Another good use of the texturing, is where light posts are concerned. Some of these are placed on the roof of the terminal, not on the apron itself. Here you see that the texture sports a shadow, which works very well together with the modeled lamp post. Save for some small fences and such here and there, that’s all modeled detail. A bit more might have been nice, and I would have welcomed more ground equipment. This is supposed to be an international terminal after all; with big planes everywhere. It looks a bit empty now.
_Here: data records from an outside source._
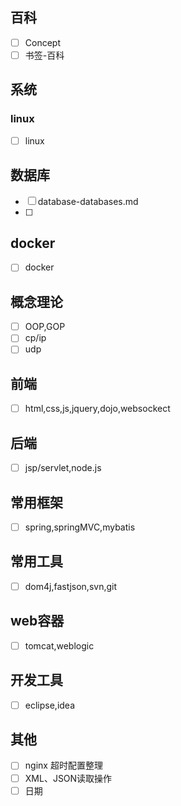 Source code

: ## 百科

- [ ] Concept
- [ ] 书签-百科

## 系统

### linux

- [ ] linux

## 数据库

- [ ] database-databases.md
- [ ] 

## docker

- [ ] docker  

## 概念理论

- [ ] OOP,GOP
- [ ] cp/ip
- [ ] udp

## 前端

- [ ] html,css,js,jquery,dojo,websockect

## 后端

- [ ]   jsp/servlet,node.js

## 常用框架

- [ ]   spring,springMVC,mybatis

## 常用工具
- [ ]  dom4j,fastjson,svn,git

## web容器

- [ ]  tomcat,weblogic

## 开发工具

- [ ] eclipse,idea



## 其他

- [ ] nginx 超时配置整理
- [ ] XML、JSON读取操作
- [ ] 日期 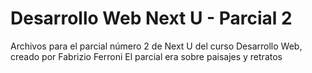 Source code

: # Desarrollo Web Next U - Parcial 2
Archivos para el parcial número 2 de Next U del curso Desarrollo Web, creado por Fabrizio Ferroni
El parcial era sobre paisajes y retratos 
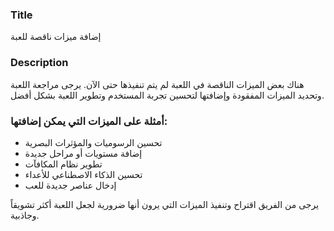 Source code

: ### Title
إضافة ميزات ناقصة للعبة

### Description
هناك بعض الميزات الناقصة في اللعبة لم يتم تنفيذها حتى الآن. يرجى مراجعة اللعبة وتحديد الميزات المفقودة وإضافتها لتحسين تجربة المستخدم وتطوير اللعبة بشكل أفضل.

### أمثلة على الميزات التي يمكن إضافتها:
- تحسين الرسوميات والمؤثرات البصرية
- إضافة مستويات أو مراحل جديدة
- تطوير نظام المكافآت
- تحسين الذكاء الاصطناعي للأعداء
- إدخال عناصر جديدة للعب

يرجى من الفريق اقتراح وتنفيذ الميزات التي يرون أنها ضرورية لجعل اللعبة أكثر تشويقاً وجاذبية. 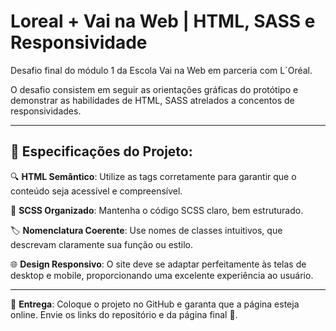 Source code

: # Loreal + Vai na Web | HTML, SASS e Responsividade

Desafio final do módulo 1 da Escola Vai na Web em parceria com L´Oréal.

O desafio consistem em seguir as orientações gráficas do protótipo e demonstrar as habilidades de HTML, SASS atrelados a concentos de responsividades.

---

## 🎯 Especificações do Projeto:

🔍 **HTML Semântico**: Utilize as tags corretamente para garantir que o conteúdo seja acessível e compreensível.

🎨 **SCSS Organizado**: Mantenha o código SCSS claro, bem estruturado.

🏷️ **Nomenclatura Coerente**: Use nomes de classes intuitivos, que descrevam claramente sua função ou estilo.

🌐 **Design Responsivo**: O site deve se adaptar perfeitamente às telas de desktop e mobile, proporcionando uma excelente experiência ao usuário.

---

📌 **Entrega**: Coloque o projeto no GitHub e garanta que a página esteja online. Envie os links do repositório e da página final 🌟.
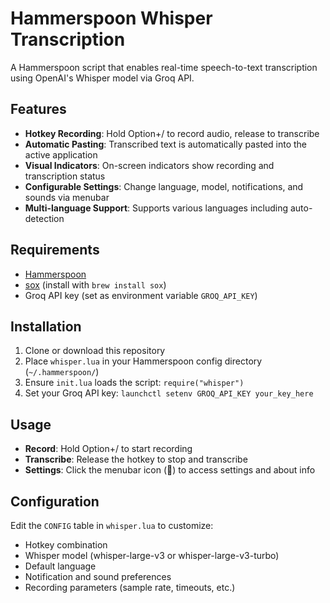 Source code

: # Hammerspoon Whisper Transcription

A Hammerspoon script that enables real-time speech-to-text transcription using OpenAI's Whisper model via Groq API.

## Features

- **Hotkey Recording**: Hold Option+/ to record audio, release to transcribe
- **Automatic Pasting**: Transcribed text is automatically pasted into the active application
- **Visual Indicators**: On-screen indicators show recording and transcription status
- **Configurable Settings**: Change language, model, notifications, and sounds via menubar
- **Multi-language Support**: Supports various languages including auto-detection

## Requirements

- [Hammerspoon](https://www.hammerspoon.org/)
- [sox](https://sox.sourceforge.net/) (install with `brew install sox`)
- Groq API key (set as environment variable `GROQ_API_KEY`)

## Installation

1. Clone or download this repository
2. Place `whisper.lua` in your Hammerspoon config directory (`~/.hammerspoon/`)
3. Ensure `init.lua` loads the script: `require("whisper")`
4. Set your Groq API key: `launchctl setenv GROQ_API_KEY your_key_here`

## Usage

- **Record**: Hold Option+/ to start recording
- **Transcribe**: Release the hotkey to stop and transcribe
- **Settings**: Click the menubar icon (🎤) to access settings and about info

## Configuration

Edit the `CONFIG` table in `whisper.lua` to customize:
- Hotkey combination
- Whisper model (whisper-large-v3 or whisper-large-v3-turbo)
- Default language
- Notification and sound preferences
- Recording parameters (sample rate, timeouts, etc.)
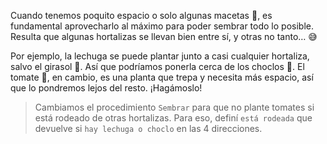 <gs-attire attire-url="https://raw.githubusercontent.com/MumukiProject/mumuki-guia-gobstones-eventos-kids/master/assets/attires/config_1552685468604.json"></gs-attire>

<gs-toolbox toolbox-url="https://raw.githubusercontent.com/MumukiProject/mumuki-guia-gobstones-eventos-kids/master/assets/toolbox_1552945151840.xml"></gs-toolbox>

<gs-keyboard-config keyboard-url="https://raw.githubusercontent.com/luchotc/mumuki-guide-gobstones-guia-test-attires/master/example.json"></gs-keyboard-config>

Cuando tenemos poquito espacio o solo algunas macetas :bamboo:, es fundamental aprovecharlo al máximo para poder sembrar todo lo posible. Resulta que algunas hortalizas se llevan bien entre sí, y otras no tanto… :sweat_smile:

Por ejemplo, la lechuga se puede plantar junto a casi cualquier hortaliza, salvo el girasol :sunflower:. Así que podríamos ponerla cerca de los choclos :corn:. El tomate :tomato:, en cambio, es una planta que trepa y necesita más espacio, así que lo pondremos lejos del resto. ¡Hagámoslo!

> Cambiamos el procedimiento `Sembrar` para que no plante tomates si está rodeado de otras hortalizas. Para eso, definí `está rodeada` que devuelve si `hay lechuga o choclo` en las 4 direcciones.  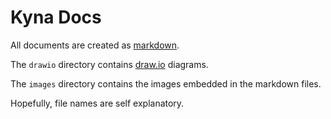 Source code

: # Kyna Docs

All documents are created as [markdown](https://www.markdownguide.org/).

The `drawio` directory contains [draw.io](https://www.drawio.com/) diagrams.

The `images` directory contains the images embedded in the markdown files.

Hopefully, file names are self explanatory. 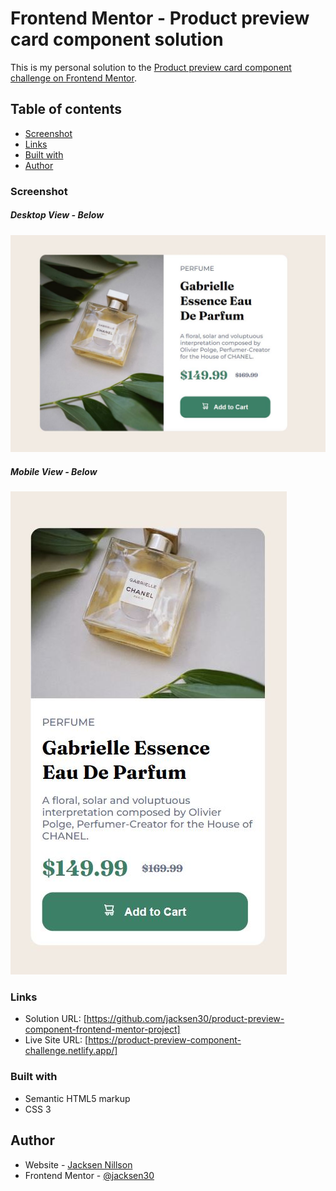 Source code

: # Frontend Mentor - Product preview card component solution

This is my personal solution to the [Product preview card component challenge on Frontend Mentor](https://www.frontendmentor.io/challenges/product-preview-card-component-GO7UmttRfa).

## Table of contents

  - [Screenshot](#screenshot)
  - [Links](#links)
  - [Built with](#built-with)
  - [Author](#author)

### Screenshot
##### Desktop View - Below
![Desktop Screenshot](./images/Desktop-View-Product-Preview-Card.JPG)

##### Mobile View - Below
![Mobile Screenshot](./images/Mobile-View-Product-Preview-Card.JPG)



### Links

- Solution URL: [https://github.com/jacksen30/product-preview-component-frontend-mentor-project]
- Live Site URL: [https://product-preview-component-challenge.netlify.app/]

### Built with

- Semantic HTML5 markup
- CSS 3 

## Author

- Website - [Jacksen Nillson](https://www.quotemkr.com)
- Frontend Mentor - [@jacksen30](https://www.frontendmentor.io/profile/jacksen30)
The entrance to the international terminal seems to sport more detail. The entrance itself (the doors) are hard to see because it’s all so dark, but at least we see some nice yellow poles and a parking lot. At the entrance to the lot we find levers, some very nice green hedges and small booths. It’s a pity the ground textures are so non-descript, because it’s hard to know what’s actually parking and what is road, for example. In that sense, the quality of the ground textures should have been higher. The same goes for the road along the parking lot, where Google Maps shows, with great certainty, that road crossings should have been here. You can sort of make them out in the scenery (as white smudges), but it would have been nicer if you could actually recognize them.
This completes the passenger terminal area of the scenery. Both domestic and international terminals look really good and sport a good overall balance between detail and efficiency - greatly helped, by the way, by the fact that not a lot of detail could have been modeled into the passenger terminal. All in all, these terminals are a worthy start or end of your passenger haul. What about the cargo terminal?
The scenery: Cargo terminal
What Anchorage is most famous for are the cargo operations to and from the airport. A huge assortment of cargo airlines from all around the world visit this airport. Not only planes of FedEx, UPS, Cargolux, Nippon Cargo Airlines and Eva Air Cargo or, more locally, Northern Air Cargo, but also a cargo airline like the Russian Volga-Dnepr, which operates the world’s largest AN-124 fleet. It is therefore no strange thing that Anchorage cargo terminal is absolutely huge.
The above two shots show most of the cargo terminal, but it’s not all of it. Some cargo aircraft are parked at the other end of the airport, along one of the runways. So as you can see, the cargo terminal is everywhere and it defines the airport in a great way.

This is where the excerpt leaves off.